Il semble que le jeu n’ait pas bénéficié d’un budget conséquent, et cette tentative de créer un monde inspiré par Elden Ring s’avère préjudiciable, ne parvenant pas à rivaliser avec la qualité de la production de FromSoftware. Ce constat s’avère d’autant plus sévère depuis que d’autres titres récents se montrent supérieurs techniquement et en matière d’exploration.

Le chasseur idéal

Avant d’aborder le système de combat, crucial dans Code Vein II, il est essentiel de comprendre les diverses options qui influent sur la puissance de notre personnage. Le système de gestion de l’équipement et des statistiques est plus complexe que d’ordinaire, prenant des éléments du premier opus tout en les approfondissant. De plus, les menus de jeu sont parfois difficiles à naviguer et peuvent devenir confus jusqu’à ce que l’on s’habitue.

Votre objectif initial : ouvrir les crisalides des héros pour les vaincre
Votre objectif initial : ouvrir les crisalides des héros pour les vaincre

Les fondations pour construire son personnage reposent sur les Codes Sanguins, familiers aux joueurs du premier volet. Ces codes, issus d’autres personnages, influencent les statistiques et offrent parfois des compétences passives. Nous disposons ainsi de six statistiques principales, classiques pour les soulslikes, mais elles augmentent automatiquement à chaque montée de niveau, sans possibilité de gestion directe. Il est donc nécessaire d’adapter le code sanguin selon son style de jeu. Ces codes peuvent aussi être améliorés, notamment en développant des liens d’amitié avec les personnages d’où ils proviennent.

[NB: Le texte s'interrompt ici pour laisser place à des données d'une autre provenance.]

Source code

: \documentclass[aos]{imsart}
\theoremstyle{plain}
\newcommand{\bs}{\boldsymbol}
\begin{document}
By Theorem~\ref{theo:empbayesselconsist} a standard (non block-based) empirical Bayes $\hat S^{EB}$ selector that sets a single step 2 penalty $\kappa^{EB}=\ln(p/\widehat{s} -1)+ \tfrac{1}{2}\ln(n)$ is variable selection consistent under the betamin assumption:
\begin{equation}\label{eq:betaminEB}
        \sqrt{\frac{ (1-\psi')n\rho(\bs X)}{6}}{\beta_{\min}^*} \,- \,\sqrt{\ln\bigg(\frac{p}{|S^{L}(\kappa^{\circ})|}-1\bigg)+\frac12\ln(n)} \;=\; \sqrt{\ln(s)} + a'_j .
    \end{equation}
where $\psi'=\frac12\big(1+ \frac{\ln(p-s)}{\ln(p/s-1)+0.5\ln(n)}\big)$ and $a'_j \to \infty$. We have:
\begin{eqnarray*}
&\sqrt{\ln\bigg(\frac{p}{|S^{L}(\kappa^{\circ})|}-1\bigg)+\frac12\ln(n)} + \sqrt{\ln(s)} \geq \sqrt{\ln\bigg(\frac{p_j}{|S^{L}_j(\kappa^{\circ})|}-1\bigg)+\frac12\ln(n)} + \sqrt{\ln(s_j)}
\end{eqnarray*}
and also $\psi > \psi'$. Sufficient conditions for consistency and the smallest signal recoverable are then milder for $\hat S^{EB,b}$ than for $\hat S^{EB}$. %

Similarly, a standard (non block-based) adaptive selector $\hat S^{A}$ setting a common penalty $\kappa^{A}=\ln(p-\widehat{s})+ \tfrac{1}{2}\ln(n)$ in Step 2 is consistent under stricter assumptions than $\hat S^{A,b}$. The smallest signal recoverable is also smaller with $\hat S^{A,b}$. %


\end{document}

Cependant, cela ne fait que commencer, car nous pouvons équiper jusqu’à deux armes différentes, un Simulacre défensif (comme un bouclier ou un bouclier spécialisé en parades), un Simulacre de l’Héritage, des Gabbies et des Potentiateurs. Tout cela peut sembler déroutant et demandera un temps d’adaptation, d’autant plus que ces éléments sont introduits progressivement dans le jeu.

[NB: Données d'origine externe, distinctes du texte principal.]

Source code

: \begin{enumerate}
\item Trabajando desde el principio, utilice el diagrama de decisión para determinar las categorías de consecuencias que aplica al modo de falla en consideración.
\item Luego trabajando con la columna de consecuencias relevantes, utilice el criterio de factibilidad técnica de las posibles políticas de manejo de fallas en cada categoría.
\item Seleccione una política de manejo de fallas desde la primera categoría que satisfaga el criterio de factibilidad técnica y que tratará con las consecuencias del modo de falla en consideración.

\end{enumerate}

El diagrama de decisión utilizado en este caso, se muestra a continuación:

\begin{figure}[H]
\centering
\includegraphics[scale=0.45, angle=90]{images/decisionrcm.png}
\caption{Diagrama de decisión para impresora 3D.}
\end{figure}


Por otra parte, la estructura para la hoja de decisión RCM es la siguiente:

Les Gabbies, qui remplacent les Vêpres de Sang du premier opus, sont des armes flexibles capables de prendre différentes formes et dont l’utilisation principale est d’absorber l’Icore des ennemis, essentiel pour réaliser divers attaques spéciales. En plus de celles des précédents épisodes, d’autres types comme le Faucheur et les Chauves-souris, enrichissent l’arsenal et apportent des stratégies intéressantes.

De nombreuses options de combat vous attendent : armes, simulacres, compétences spéciales et sorts
De nombreuses options de combat vous attendent : armes, simulacres, compétences spéciales et sorts

Si utilisée habilement, la Faucheuse peut absorber le premier coup ennemi et étourdir l’adversaire, tandis que les Chauves-souris peuvent tirer à distance. Cependant, un point faible réside dans le fait que, dans ce second chapitre, les Gabbies ne modifient pas l’apparence des armures, effaçant ainsi la composante esthétique. Pour changer l’apparence de votre personnage, vous devrez utiliser l’option dédiée à cet effet, sinon vous resterez avec la tenue choisie lors de la création.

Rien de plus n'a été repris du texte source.